The harshness and inequity of Pollard's sentence may be gauged by comparison with the case of Peter Lee, a Taiwan-born physicist who stole and gave to Communist China information on the laser technology used in America's nuclear weapons systems. For this major and dangerous breach Lee was sentenced (March 26) to one year in a halfway house and some community service. Equality before the law broke down badly in the Pollard case.

Knowing Pollard could not be convicted of treason, Justice Department attorneys arranged a plea bargain. But after Pollard waived his right to a jury trial and pleaded guilty, former Secretary of State Weinberger intervened with a memo to the judge branding Pollard a major security risk and blaming him for the exposure and death of American agents abroad, problems actually caused by Aldrich Ames. In putting Pollard away, Weinberger wished partly to obscure his own role in the Iran-contra affair and in arming Saddam Hussein. Adding to the stench of this injustice is the fact that Weinberger himself was pardoned in 1992 by the departing President Bush.

The official story now is that America all along has been willing to release Pollard if only Israel would acknowledge that he worked as its agent (for the Israeli Defense Department's "Science Liaison Bureau," Lakam is the Hebrew acronym). Now this belatedly has occurred, thanks largely to a lawsuit brought on Pollard's behalf to Israel's Supreme Court.

It is a symptom of an ingrained flaw that Israeli governments so long have feared to acknowledge Pollard.

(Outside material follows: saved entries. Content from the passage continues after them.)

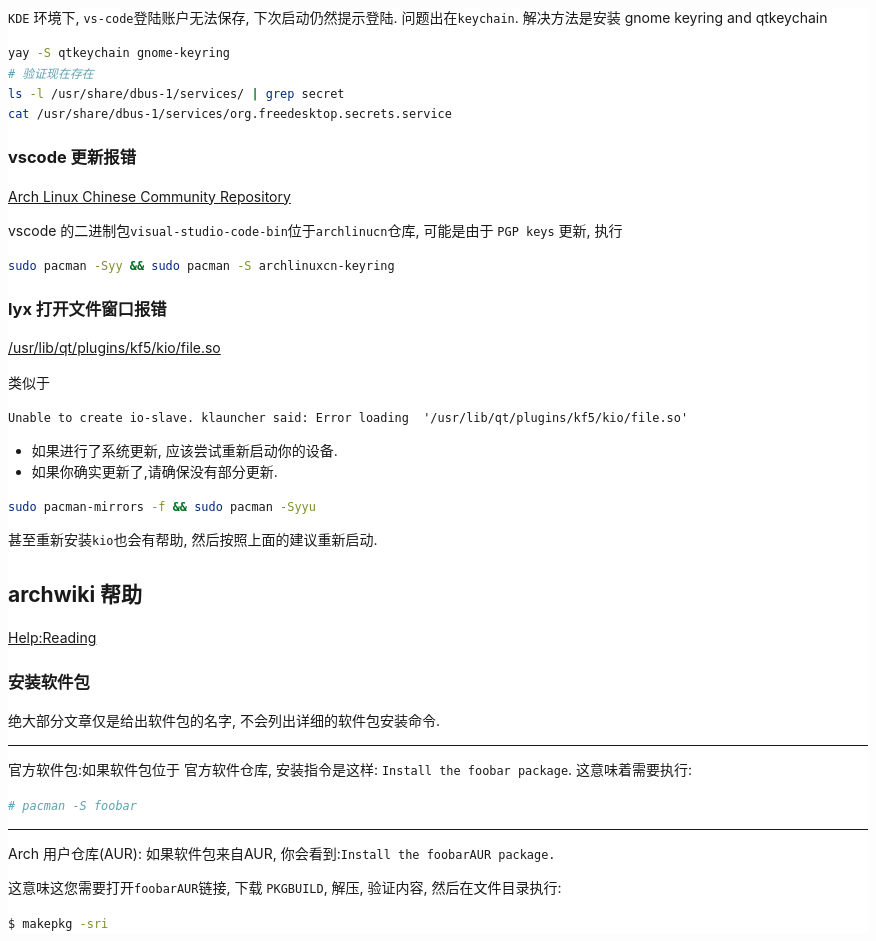 `KDE` 环境下, `vs-code`登陆账户无法保存, 下次启动仍然提示登陆. 问题出在`keychain`. 解决方法是安装 gnome keyring and qtkeychain

```bash
yay -S qtkeychain gnome-keyring
# 验证现在存在
ls -l /usr/share/dbus-1/services/ | grep secret
cat /usr/share/dbus-1/services/org.freedesktop.secrets.service
```

### vscode 更新报错

[Arch Linux Chinese Community Repository](https://github.com/archlinuxcn/repo)

vscode 的二进制包`visual-studio-code-bin`位于`archlinucn`仓库, 可能是由于 `PGP keys` 更新, 执行

```bash
sudo pacman -Syy && sudo pacman -S archlinuxcn-keyring
```

### lyx 打开文件窗口报错

[/usr/lib/qt/plugins/kf5/kio/file.so](https://forum.manjaro.org/t/unable-to-create-io-slave-klauncher-said-error-loading-usr-lib-qt-plugins-kf5-kio-file-so/1217)

类似于

    Unable to create io-slave. klauncher said: Error loading  '/usr/lib/qt/plugins/kf5/kio/file.so'

+ 如果进行了系统更新, 应该尝试重新启动你的设备.
+ 如果你确实更新了,请确保没有部分更新.

```bash
sudo pacman-mirrors -f && sudo pacman -Syyu
```

甚至重新安装`kio`也会有帮助, 然后按照上面的建议重新启动.

## archwiki 帮助

[Help:Reading](https://wiki.archlinux.org/index.php/Help:Reading_(%E7%AE%80%E4%BD%93%E4%B8%AD%E6%96%87))

### 安装软件包

绝大部分文章仅是给出软件包的名字, 不会列出详细的软件包安装命令.

***
官方软件包:如果软件包位于 官方软件仓库, 安装指令是这样: `Install the foobar package`. 这意味着需要执行:

```bash
# pacman -S foobar
```

***
Arch 用户仓库(AUR): 如果软件包来自AUR, 你会看到:`Install the foobarAUR package.`

这意味这您需要打开`foobarAUR`链接, 下载 `PKGBUILD`, 解压, 验证内容, 然后在文件目录执行:

```bash
$ makepkg -sri
```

The question that should have been raised publicly and from the first is why the information was withheld at all. The focus should not have been Pollard or Israel or American Jews but the treachery of America's policy makers. While most of the American Congress and the American people are very favorably disposed toward Israel, the State Department and Executive Branch under both Democrats and the GOP pose as friends while failing that standard in practice. Why did they need to humiliate Israel in public as the price for letting Pollard go? Why not a quiet release as is routine in spying between allies? It would have been difficult for the Reagan Administration, particularly as it was embroiled in Iran-Contra to brazen out withholding intelligence data from Israel. Yet Israel's governments feared to offend its sugar daddy, preferring to let Pollard rot.

This fearful posture has not significantly changed, the lethal farce of the "peace process" reflects this, and so does the new hurdle now being raised to Pollard's release. With the desired admission finally on the table, it is reported that "secret and intense negotiations" including a "lengthy list of US [government] demands," all of them specious, must precede Pollard's release. Although the information Pollard passed along concerned Arab nations (several of whom are on America's list of terror states) and is now long out of date, Washington demands return of all the documents. It also wants a promise Israel will not conduct any more intelligence in America, though America carries on such activities throughout the West and in Israel.

So Pollard remains in behind bars, and Israel must jump another hoop. It is clear that what the current Administration wants is another favor, namely, a boost in 2000 for Al Gore who intends to pass himself off as a 'friend' of Israel. Gore already is collecting photo ops of himself and American Jewish leaders and politicians. These photos are cold comfort next to Gore's eagerness to globalize every situation on the planet and have the UN administer Israel like another Bosnia, the end result of the "peace process."

The issues in Pollard's case have been misplaced from the start. For all that he should long ago have gone free, Americans should consider the price being extorted and whether the time hasn't come for insisting on a full and frank and public discussion of the background of the case. In crying 'uncle' in public, Israel has made an unwarranted concession and such concessions are no longer affordable, if they ever were.


Eugene Narrett is a Professor of English who teaches at Boston University.